Halofuginone suppresses gastric tumor growth by inducing ROS-dependent inhibition of the PI3K/AKT pathway

Despite advances in diagnosis and therapy, the survival rate for gastric cancer, particularly in advanced stages, remains exceedingly low. Current chemotherapy regimens frequently lead to treatment failure and recurrence due to severe drug resistance and toxicity, underscoring the urgent need for novel therapeutic strategies with new mechanisms of action capable of effectively overcoming resistance. Natural products and their derivatives have attracted significant attention as a rich source of anticancer agents.

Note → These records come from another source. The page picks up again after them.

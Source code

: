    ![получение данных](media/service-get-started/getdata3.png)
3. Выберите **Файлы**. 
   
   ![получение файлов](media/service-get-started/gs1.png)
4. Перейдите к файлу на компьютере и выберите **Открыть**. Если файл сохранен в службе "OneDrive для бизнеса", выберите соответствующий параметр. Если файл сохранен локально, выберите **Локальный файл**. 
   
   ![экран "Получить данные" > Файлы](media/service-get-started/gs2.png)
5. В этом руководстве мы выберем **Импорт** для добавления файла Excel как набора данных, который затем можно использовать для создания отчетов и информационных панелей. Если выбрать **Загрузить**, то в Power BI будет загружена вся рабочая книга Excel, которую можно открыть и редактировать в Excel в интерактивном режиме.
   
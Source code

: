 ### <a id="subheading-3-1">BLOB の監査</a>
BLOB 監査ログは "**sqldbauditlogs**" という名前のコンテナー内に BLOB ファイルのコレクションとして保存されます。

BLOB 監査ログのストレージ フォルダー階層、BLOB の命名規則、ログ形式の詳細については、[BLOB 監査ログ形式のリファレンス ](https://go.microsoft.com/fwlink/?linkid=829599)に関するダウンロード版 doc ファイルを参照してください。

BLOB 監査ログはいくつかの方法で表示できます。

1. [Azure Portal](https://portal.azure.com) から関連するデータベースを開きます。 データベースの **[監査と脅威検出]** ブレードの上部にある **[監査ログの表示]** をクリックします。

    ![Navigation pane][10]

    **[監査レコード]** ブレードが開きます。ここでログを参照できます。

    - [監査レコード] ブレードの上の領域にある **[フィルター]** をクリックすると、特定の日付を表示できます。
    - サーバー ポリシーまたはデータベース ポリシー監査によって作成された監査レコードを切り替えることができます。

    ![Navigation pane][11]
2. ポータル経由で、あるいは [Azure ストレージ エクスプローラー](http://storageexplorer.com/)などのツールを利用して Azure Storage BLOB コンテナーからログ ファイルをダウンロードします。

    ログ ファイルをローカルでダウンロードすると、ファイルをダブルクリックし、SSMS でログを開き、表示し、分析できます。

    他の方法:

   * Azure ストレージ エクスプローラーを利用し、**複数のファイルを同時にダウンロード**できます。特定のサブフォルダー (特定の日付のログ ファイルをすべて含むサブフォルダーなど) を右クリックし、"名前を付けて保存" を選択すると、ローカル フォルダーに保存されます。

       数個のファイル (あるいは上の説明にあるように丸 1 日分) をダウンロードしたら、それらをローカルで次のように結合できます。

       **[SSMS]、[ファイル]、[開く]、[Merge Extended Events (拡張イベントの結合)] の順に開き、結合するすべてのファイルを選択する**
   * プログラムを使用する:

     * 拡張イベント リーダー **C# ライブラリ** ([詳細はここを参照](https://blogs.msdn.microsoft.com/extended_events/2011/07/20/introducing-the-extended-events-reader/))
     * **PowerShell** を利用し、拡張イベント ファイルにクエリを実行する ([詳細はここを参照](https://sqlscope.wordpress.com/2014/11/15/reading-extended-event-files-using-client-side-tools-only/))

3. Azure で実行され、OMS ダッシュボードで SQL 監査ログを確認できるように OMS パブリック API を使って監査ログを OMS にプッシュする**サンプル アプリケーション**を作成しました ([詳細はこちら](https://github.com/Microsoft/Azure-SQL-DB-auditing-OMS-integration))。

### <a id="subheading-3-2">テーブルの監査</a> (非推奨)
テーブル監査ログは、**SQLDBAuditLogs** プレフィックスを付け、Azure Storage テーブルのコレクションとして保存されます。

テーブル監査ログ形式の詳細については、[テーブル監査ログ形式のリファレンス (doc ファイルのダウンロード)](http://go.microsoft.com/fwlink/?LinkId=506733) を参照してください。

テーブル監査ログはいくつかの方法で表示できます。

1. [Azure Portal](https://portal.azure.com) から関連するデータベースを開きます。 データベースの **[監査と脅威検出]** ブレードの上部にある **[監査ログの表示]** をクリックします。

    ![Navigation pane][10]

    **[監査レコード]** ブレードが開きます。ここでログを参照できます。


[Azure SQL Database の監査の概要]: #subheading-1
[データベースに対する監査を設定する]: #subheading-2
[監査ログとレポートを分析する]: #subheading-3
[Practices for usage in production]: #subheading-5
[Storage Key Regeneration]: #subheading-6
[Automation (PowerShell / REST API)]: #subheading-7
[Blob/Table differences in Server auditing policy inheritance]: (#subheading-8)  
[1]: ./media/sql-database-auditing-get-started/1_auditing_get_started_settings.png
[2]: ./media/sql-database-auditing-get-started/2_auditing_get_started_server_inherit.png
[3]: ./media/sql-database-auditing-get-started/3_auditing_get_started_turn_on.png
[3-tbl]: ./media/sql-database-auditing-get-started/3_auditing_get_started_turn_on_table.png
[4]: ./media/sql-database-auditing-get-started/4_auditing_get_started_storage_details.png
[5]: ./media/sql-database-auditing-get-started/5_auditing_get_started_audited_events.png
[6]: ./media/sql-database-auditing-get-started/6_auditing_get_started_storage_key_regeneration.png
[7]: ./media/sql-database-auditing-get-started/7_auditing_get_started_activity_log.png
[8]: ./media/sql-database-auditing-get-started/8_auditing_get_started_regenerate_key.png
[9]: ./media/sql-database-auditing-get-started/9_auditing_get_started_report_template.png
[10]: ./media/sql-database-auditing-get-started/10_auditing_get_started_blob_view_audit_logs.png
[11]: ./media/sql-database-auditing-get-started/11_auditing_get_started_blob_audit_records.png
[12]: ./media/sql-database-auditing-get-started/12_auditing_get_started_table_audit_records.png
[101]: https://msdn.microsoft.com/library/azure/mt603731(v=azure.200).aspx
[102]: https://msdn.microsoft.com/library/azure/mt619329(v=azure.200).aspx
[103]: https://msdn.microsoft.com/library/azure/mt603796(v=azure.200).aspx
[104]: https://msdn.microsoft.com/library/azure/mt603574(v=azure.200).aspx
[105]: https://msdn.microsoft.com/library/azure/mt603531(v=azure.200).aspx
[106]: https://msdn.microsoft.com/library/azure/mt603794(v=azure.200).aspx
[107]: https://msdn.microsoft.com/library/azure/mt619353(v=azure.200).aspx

Halofuginone (HF), a plant-derived natural compound possessing multi-target antitumor properties, has emerged as a highly promising anticancer candidate. However, its antitumor efficacy against gastric cancer and the precise underlying molecular mechanisms remain largely unexplored. This study aimed to investigate the effects and mechanisms of HF in SGC7901 and MKN45 cell lines. Our experiments demonstrated that HF inhibited gastric cancer cell proliferation while inducing apoptosis and S-phase cell cycle arrest. Mechanistically, HF triggered excessive mitochondrial reactive oxygen species (ROS) production, subsequentlysuppressing the activation of the phosphatidylinositol 3-kinase (PI3K)/protein kinase B (AKT) pro-survival pathway. Scavenging ROS with N-acetylcysteine (NAC) reversed these effects, confirming ROS as the central mediator of HF's antitumor activity. In a mouse xenograft model, HF administration inhibited primary tumor growth without inducing hepatorenal toxicity. These findings reveal a ROS-centric mechanism through which HF suppresses gastric cancer progression, positioning it as a promising therapeutic candidate to address unmet clinical needs in gastric cancer management.